Benyu Zhou and François P. Gabbaï *
Department of Chemistry, Texas A&M University, College Station, Texas 77843-3255, USA. E-mail: francois@tamu.edu

Received 21st May 2020 , Accepted 2nd July 2020

First published on 6th July 2020


Abstract

Our interests in the chemistry of atypical main group Lewis acids have led us to devise strategies that augment the affinity of chalcogen-bond donors for anionic guests. In this study, we describe the oxidative methylation of diaryltellurides as one such strategy along with its application to the synthesis of [Mes(C6F5)TeMe]+ and [(C6F5)2TeMe]+ starting from Mes(C6F5)Te and (C6F5)2Te, respectively. These new telluronium cations have been evaluated for their ability to complex and transport chloride anions across phospholipid bilayers. These studies show that, when compared to their neutral Te(II) precursors, these Te(IV) cations display both higher Lewis acidity and transport activity. The positive attributes of these telluronium cations, which originate from a lowering of the tellurium-centered σ* orbitals and a deepening of the associated σ-holes, demonstrate that the redox state of the main group element provides a convenient handle over its chalcogen-bonding properties.


The field of chalcogen (Ch) bonding is in rapid expansion owing to applications in supramolecular chemistry, catalysis, and anion transport.1–11 The formation of chalcogen-bonds, which are defined as secondary bonding interactions between a donor (D) and a chalcogenide (ChR2, R = substituent),12 can be rationalized based on the presence of regions of positive electrostatic potential on the chalcogen atom. These regions often referred to as σ-holes, sit at the termini of Ch–R polar bonds and spatially coincide with the largest lobe of the Ch–R σ* orbitals (Fig. 1). Investigations into the origin of chalcogen-bonds point to the interplay of electrostatic, dispersion, and orbital delocalization effects.13,14 The dispersion term is accentuated in the case of softer, inherently polarizable, chalcogens, while the electrostatic term can be controlled by adjusting the polarity of Ch–R σ-bond. The orbital delocalization term corresponding to the D→ChR2 interaction responds favourably to a lowering of the Ch–R σ* orbital energy, as observed with heavy chalcogens. An analogous dependence is seen with respect to the polarity of the Ch–R bond which, when increased, leads to higher chalcogen parentage of the σ* orbital. All three bonding terms culminate at tellurium, the softest, heaviest, and most electropositive chalcogen.2,5,15,16
image file: d0sc02872j-f1.tif
Fig. 1 (Left) Orbital and electrostatic origin of the Lewis acidity in tellurium derivatives. The intensification of the blue color illustrates an energy lowering in the case of the LUMO and a greater positive charge development at tellurium in the case of the σ-hole.

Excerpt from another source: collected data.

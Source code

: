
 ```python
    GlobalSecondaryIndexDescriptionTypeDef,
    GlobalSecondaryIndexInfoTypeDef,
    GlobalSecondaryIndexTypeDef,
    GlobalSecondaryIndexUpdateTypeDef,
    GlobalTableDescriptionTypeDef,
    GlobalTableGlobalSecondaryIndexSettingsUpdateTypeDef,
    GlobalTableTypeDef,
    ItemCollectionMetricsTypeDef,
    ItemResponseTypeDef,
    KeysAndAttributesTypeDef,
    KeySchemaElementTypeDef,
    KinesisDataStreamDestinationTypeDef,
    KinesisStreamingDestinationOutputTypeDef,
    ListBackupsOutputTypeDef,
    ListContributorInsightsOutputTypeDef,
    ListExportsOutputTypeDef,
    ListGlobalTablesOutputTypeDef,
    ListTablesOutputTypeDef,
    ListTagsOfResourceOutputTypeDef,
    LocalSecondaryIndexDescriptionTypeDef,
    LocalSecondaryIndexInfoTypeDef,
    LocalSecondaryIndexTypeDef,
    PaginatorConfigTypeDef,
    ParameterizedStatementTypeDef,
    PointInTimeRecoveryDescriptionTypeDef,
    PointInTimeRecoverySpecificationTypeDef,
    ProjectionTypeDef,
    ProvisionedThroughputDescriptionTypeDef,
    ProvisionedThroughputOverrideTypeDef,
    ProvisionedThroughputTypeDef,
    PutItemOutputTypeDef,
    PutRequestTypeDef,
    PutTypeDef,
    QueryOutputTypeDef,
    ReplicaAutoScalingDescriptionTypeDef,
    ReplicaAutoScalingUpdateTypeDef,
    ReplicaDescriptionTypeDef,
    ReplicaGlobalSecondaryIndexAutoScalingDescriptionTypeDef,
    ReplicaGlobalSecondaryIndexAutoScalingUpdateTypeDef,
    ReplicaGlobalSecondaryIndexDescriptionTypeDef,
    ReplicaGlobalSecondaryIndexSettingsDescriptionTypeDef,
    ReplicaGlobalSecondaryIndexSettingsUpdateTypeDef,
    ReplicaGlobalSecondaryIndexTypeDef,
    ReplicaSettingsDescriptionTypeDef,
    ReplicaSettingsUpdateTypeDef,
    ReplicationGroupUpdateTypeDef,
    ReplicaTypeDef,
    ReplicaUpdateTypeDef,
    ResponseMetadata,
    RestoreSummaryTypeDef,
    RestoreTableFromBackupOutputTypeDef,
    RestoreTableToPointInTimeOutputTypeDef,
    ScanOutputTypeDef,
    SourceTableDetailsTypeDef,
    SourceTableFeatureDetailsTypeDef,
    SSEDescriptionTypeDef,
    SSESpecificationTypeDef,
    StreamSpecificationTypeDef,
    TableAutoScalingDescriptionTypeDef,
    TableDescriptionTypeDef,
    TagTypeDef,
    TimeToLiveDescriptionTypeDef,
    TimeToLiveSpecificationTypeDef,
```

(C6F5)2Te is a particularly noteworthy molecule that embodies the points discussed above. The chalcogen-bond donor properties of this derivative manifest in the short intermolecular Te–F contacts found in the crystal17 as well as in the formation of adducts with donors such as tetramethylthiourea.18 Matile brought (C6F5)2Te back into the spotlight by demonstrating its use in anion binding catalysis19 and chloride anion transport.20 The chalcogen-bond donor properties of (C6F5)2Te can be correlated to the electron-withdrawing properties of the pentafluorophenyl substituents, which deepen the σ-hole and stabilize the Te–C σ* orbital.

Motivated by these recent developments, we are charting new strategies to predictably enhance the chalcogen-bond donor properties of tellurium compounds, with the ultimate aim of reaching bona fide Lewis acidity. Based on the knowledge that telluronium cations form partially covalent halide complexes21–23 and encouraged by recent contributions on the effect of oxidation on the Lewis acidity of phosphorus,24–26 antimony,27–29 sulfur,30–32 and iodine species,33,34 we have now decided to probe the effect of oxidative alkylation of simple diaryltellurides as a way to stabilize the accepting Te–C σ* orbital while at the same time deepening the coincident σ-hole as illustrated in Fig. 1.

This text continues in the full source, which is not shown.